==== SUPPLIED RECORDS

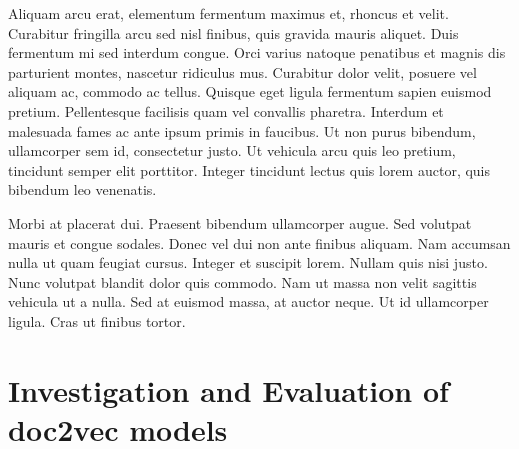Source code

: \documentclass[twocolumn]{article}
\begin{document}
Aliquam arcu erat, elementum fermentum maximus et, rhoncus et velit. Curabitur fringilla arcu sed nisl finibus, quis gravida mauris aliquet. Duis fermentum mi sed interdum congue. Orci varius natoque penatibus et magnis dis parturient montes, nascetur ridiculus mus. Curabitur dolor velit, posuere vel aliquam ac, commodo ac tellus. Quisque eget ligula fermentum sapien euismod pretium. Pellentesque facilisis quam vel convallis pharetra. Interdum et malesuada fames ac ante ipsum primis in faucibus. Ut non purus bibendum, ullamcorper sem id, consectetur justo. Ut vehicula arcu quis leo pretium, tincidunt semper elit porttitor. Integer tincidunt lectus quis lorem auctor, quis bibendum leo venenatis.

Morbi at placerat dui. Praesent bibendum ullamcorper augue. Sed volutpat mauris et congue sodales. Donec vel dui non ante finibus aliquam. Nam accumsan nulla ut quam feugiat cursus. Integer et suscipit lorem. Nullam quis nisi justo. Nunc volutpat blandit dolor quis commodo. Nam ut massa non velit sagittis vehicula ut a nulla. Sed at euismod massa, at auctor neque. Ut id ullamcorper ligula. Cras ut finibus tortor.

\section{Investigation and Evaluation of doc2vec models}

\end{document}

========
==== SUPPLIED RECORDS

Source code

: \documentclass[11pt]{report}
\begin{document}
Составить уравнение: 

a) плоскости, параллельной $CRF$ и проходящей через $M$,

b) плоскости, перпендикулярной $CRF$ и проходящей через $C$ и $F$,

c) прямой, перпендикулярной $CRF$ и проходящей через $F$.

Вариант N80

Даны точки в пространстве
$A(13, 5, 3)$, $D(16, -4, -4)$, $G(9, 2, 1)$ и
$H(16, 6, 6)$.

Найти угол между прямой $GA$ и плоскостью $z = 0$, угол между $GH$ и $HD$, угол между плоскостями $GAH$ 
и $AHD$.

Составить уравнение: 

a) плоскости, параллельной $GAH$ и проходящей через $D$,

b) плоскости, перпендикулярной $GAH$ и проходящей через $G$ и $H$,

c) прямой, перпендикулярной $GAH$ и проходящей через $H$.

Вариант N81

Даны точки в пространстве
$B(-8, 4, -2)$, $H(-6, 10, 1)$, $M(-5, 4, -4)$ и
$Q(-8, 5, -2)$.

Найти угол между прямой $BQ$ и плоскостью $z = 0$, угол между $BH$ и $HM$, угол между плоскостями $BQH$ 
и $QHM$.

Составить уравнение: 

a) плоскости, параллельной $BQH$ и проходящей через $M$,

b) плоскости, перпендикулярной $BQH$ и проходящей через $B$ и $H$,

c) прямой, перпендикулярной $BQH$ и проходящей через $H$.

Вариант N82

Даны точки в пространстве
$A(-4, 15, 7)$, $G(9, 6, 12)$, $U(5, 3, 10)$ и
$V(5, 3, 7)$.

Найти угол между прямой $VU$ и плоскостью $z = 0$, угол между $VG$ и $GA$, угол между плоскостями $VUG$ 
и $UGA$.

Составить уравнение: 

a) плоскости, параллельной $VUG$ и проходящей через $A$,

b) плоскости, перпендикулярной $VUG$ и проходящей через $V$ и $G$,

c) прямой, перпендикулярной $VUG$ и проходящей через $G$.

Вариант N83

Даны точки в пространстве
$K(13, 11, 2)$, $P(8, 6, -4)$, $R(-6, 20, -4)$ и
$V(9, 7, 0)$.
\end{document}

========

# TASK DIRECTIONS
Report every line of the material above in which "documentclass" appears.

# TASK OUTPUT
: \documentclass[twocolumn]{article}
: \documentclass[11pt]{report}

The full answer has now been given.